### DIRECTIONS FOR THIS TASK
Word for word, set down every line of the entries below from the line with "- **デバッグモード**: API Key ヘッダー認証" to the line with "- AI EasyMaker", including both, and no other line.

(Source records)
=== Section Start ===
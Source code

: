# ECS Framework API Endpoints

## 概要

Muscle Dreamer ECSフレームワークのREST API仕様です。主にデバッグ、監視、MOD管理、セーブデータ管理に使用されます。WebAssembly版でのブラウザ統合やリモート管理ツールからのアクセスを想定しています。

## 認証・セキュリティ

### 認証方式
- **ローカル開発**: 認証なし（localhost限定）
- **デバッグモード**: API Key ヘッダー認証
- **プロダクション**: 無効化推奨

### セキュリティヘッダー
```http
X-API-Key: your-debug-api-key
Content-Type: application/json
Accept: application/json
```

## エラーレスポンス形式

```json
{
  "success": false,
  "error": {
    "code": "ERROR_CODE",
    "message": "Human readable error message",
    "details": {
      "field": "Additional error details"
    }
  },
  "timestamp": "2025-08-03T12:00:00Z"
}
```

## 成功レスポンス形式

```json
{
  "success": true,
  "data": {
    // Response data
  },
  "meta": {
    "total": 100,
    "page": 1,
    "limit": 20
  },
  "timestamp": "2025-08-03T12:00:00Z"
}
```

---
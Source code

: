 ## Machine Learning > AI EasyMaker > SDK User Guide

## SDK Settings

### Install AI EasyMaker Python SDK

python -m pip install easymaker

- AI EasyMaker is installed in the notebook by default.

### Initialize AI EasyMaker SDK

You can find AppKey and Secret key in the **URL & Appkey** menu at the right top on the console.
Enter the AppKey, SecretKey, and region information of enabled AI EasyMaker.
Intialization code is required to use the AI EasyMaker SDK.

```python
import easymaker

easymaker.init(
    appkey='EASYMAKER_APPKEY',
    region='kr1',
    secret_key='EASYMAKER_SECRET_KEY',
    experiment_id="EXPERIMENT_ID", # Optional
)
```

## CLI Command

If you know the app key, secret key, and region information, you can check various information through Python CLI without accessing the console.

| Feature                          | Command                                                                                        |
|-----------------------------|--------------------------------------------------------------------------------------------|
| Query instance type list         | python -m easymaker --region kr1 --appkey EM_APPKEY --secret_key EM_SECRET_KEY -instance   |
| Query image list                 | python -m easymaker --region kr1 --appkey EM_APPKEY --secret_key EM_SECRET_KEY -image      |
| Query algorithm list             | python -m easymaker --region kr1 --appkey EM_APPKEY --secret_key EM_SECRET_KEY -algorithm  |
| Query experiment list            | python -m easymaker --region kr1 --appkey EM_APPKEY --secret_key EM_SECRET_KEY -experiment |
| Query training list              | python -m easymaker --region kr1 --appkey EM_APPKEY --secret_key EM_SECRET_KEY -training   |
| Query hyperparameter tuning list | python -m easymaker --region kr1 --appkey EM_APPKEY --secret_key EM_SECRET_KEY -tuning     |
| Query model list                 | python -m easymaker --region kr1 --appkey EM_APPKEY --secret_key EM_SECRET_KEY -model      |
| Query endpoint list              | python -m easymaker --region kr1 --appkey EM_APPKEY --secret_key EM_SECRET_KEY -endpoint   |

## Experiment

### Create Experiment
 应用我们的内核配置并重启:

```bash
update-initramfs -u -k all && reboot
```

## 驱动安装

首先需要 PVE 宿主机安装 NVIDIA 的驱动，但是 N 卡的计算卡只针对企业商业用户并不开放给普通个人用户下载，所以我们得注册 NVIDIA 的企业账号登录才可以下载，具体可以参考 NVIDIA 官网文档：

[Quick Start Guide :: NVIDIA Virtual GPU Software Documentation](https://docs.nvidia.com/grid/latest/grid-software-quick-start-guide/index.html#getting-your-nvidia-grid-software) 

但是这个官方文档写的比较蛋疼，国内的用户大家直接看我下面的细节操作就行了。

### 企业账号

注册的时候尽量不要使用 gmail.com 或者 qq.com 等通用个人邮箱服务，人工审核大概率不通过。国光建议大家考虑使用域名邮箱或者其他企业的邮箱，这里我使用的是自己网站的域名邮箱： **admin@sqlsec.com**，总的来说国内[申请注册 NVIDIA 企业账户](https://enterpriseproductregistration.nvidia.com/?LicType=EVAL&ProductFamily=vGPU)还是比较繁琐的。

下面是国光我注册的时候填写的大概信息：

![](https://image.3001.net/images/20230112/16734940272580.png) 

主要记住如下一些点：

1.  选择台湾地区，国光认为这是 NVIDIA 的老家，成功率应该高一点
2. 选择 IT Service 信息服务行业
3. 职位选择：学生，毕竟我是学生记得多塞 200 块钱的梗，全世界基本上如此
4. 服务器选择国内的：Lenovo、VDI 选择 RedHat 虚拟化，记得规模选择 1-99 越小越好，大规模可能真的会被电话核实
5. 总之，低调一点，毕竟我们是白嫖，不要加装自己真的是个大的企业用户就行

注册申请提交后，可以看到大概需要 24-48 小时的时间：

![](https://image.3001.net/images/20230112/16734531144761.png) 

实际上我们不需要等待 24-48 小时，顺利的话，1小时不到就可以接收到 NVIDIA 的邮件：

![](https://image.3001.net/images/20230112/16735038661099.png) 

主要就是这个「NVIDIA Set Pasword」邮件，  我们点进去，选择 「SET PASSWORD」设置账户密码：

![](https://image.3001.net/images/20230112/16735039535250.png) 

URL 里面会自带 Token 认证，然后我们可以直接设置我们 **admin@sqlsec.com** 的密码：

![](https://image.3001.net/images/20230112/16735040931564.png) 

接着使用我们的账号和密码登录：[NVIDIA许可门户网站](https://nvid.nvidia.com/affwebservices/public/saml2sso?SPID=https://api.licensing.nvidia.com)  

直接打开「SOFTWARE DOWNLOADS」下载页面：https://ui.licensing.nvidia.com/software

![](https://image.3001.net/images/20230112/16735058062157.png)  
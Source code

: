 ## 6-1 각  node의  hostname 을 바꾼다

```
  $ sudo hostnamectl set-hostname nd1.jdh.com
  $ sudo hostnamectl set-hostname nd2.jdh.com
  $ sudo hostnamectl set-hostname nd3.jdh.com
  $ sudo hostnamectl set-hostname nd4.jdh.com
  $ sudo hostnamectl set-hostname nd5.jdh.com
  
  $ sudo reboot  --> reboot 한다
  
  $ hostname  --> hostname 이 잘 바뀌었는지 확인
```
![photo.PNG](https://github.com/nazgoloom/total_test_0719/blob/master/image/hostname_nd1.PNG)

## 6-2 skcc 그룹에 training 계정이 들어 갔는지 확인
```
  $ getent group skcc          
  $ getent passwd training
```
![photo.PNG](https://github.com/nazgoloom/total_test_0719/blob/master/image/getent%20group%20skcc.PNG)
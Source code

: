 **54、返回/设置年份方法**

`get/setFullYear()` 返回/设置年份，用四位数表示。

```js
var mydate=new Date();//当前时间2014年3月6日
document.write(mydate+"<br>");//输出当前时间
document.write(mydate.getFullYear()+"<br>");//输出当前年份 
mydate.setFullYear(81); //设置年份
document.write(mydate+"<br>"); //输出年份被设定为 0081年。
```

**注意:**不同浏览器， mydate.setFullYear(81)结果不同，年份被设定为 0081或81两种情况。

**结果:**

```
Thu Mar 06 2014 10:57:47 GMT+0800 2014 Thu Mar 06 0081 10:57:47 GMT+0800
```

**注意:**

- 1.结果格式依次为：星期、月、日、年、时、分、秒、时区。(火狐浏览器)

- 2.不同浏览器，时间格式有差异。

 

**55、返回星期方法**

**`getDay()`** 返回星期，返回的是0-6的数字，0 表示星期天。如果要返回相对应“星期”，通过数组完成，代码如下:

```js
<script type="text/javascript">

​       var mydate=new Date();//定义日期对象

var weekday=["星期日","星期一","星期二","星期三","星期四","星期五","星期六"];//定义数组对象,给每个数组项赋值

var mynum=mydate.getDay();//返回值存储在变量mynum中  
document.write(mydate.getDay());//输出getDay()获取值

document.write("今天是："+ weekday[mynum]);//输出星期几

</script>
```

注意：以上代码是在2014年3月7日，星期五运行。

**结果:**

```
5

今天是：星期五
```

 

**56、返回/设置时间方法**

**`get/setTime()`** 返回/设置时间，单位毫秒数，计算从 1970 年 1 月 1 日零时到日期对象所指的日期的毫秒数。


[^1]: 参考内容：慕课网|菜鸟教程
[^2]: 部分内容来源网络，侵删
=== Section End ===
### SOLUTION TO THIS PROBLEM
- **デバッグモード**: API Key ヘッダー認証
- **プロダクション**: 無効化推奨

### セキュリティヘッダー
```http
X-API-Key: your-debug-api-key
Content-Type: application/json
Accept: application/json
```

## エラーレスポンス形式

```json
{
  "success": false,
  "error": {
    "code": "ERROR_CODE",
    "message": "Human readable error message",
    "details": {
      "field": "Additional error details"
    }
  },
  "timestamp": "2025-08-03T12:00:00Z"
}
```

## 成功レスポンス形式

```json
{
  "success": true,
  "data": {
    // Response data
  },
  "meta": {
    "total": 100,
    "page": 1,
    "limit": 20
  },
  "timestamp": "2025-08-03T12:00:00Z"
}
```

---
Source code

: ## Machine Learning > AI EasyMaker > SDK User Guide

## SDK Settings

### Install AI EasyMaker Python SDK

python -m pip install easymaker

- AI EasyMaker is installed in the notebook by default.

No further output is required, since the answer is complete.